What this task involves: Find the string "every" in the entries and copy each line that has it.

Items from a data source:
○ ○ ○ ○ ○ ○ ○
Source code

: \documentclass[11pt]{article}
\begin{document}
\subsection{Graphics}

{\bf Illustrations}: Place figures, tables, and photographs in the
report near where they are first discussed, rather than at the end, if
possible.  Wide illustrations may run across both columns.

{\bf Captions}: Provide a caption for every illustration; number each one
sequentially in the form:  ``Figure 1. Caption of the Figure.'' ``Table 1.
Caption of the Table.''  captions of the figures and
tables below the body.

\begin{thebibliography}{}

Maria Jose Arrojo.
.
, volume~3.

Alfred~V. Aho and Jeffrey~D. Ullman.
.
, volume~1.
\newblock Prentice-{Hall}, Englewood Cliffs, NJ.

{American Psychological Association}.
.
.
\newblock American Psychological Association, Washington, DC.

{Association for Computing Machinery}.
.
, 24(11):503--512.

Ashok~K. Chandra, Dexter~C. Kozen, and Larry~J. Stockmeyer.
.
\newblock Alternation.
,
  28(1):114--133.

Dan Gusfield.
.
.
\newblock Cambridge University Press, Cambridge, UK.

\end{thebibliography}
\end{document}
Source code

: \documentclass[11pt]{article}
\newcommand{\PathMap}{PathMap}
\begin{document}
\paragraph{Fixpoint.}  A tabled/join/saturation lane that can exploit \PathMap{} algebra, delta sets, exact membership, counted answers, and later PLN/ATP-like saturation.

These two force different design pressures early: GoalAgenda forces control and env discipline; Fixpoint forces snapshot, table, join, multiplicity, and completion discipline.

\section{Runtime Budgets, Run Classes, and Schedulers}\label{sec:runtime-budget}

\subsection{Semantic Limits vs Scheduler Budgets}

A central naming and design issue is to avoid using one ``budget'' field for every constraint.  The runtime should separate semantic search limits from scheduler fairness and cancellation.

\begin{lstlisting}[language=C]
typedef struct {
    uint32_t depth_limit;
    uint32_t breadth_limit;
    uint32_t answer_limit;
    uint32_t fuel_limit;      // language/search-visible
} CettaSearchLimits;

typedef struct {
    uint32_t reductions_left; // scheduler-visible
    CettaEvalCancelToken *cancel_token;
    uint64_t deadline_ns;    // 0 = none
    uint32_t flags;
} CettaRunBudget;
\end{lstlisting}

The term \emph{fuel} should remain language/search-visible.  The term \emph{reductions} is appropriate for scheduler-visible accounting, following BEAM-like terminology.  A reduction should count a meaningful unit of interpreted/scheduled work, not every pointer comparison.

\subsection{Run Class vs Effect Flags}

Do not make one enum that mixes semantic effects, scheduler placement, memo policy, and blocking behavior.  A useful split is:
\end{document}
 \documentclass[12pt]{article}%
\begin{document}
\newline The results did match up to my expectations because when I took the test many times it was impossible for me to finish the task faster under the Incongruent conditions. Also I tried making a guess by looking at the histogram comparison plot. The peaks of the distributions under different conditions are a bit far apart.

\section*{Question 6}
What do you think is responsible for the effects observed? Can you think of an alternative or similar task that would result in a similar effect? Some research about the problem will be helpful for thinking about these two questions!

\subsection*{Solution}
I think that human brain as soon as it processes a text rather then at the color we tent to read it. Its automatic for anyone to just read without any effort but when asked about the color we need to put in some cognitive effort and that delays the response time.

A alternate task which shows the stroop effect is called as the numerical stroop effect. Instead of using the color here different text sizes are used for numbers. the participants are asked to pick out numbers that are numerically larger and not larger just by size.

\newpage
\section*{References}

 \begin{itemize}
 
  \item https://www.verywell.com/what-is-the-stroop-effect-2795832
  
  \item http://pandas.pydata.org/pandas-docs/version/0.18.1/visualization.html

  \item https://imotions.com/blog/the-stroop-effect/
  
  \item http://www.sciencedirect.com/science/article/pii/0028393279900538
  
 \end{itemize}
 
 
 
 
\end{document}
○ ○ ○ ○ ○ ○ ○
Your solution:
{\bf Captions}: Provide a caption for every illustration; number each one
A central naming and design issue is to avoid using one ``budget'' field for every constraint.  The runtime should separate semantic search limits from scheduler fairness and cancellation.
The term \emph{fuel} should remain language/search-visible.  The term \emph{reductions} is appropriate for scheduler-visible accounting, following BEAM-like terminology.  A reduction should count a meaningful unit of interpreted/scheduled work, not every pointer comparison.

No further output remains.